Reading Material – February 18, 2024

Ross Douthat, Where Should Agnostics Go on Sundays?

For [Perry] Bacon himself, the key obstacle to a return to churchgoing seems to be the fear of a kind of intellectual inconsistency or hypocrisy, for himself but especially as a parent. “I don’t want to take her to a place that has a specific view of the world,” he writes of his daughter, “as well as answers to the big questions and then have to explain to Charlotte that some people agree with all of the church’s ideas, Dad agrees with only some and many other people don’t agree with any.”

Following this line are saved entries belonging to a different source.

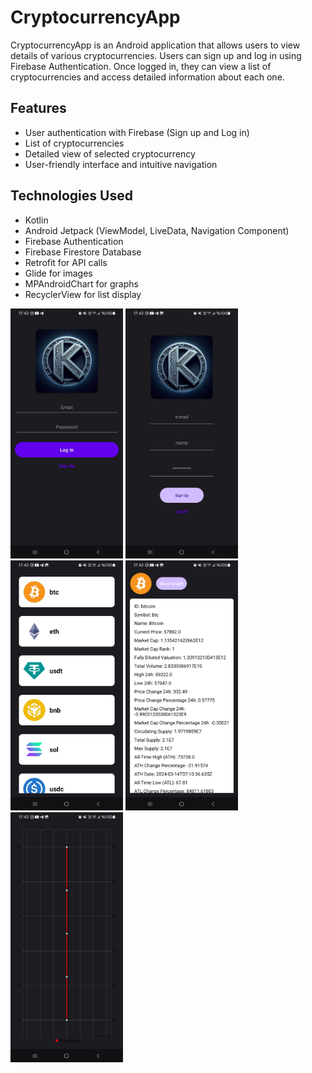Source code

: # CryptocurrencyApp

CryptocurrencyApp is an Android application that allows users to view details of various cryptocurrencies. Users can sign up and log in using Firebase Authentication. Once logged in, they can view a list of cryptocurrencies and access detailed information about each one.

## Features
- User authentication with Firebase (Sign up and Log in)
- List of cryptocurrencies
- Detailed view of selected cryptocurrency
- User-friendly interface and intuitive navigation

## Technologies Used
- Kotlin
- Android Jetpack (ViewModel, LiveData, Navigation Component)
- Firebase Authentication
- Firebase Firestore Database
- Retrofit for API calls
- Glide for images
- MPAndroidChart for graphs
- RecyclerView for list display

<img src="login_page.jpg" alt="Logo" width="180" height="400">           <img src="signUp_page.jpg" alt="Logo" width="180" height="400">
<img src="list_page.jpg" alt="Logo" width="180" height="400">            <img src="details_page.jpg" alt="Logo" width="180" height="400">
<img src="graph_page.jpg" alt="Logo" width="180" height="400">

To which I might respond: Why not? The desire to bring up your child inside a coherent world picture that parents and schools and churches all mutually reinforce is an admirable one; it speaks to the natural human desire for wholeness and integration. But if that kind of environment doesn’t exist for you, if you yourself don’t have a world picture that fully integrates the political and the moral with the metaphysical, then introducing your kids to a multiplicity of experiences and values and acknowledging upfront that people have different answers to the big questions and you can value institutions without fully agreeing with them — all this seems like an entirely responsible way to parent.

Aaron Lake Smith, Finding God in Punk Anarchism

I wanted to be working for the spirit and the common good, but as with all compromised positions in life, didn’t know how to extract myself from the mire or start over.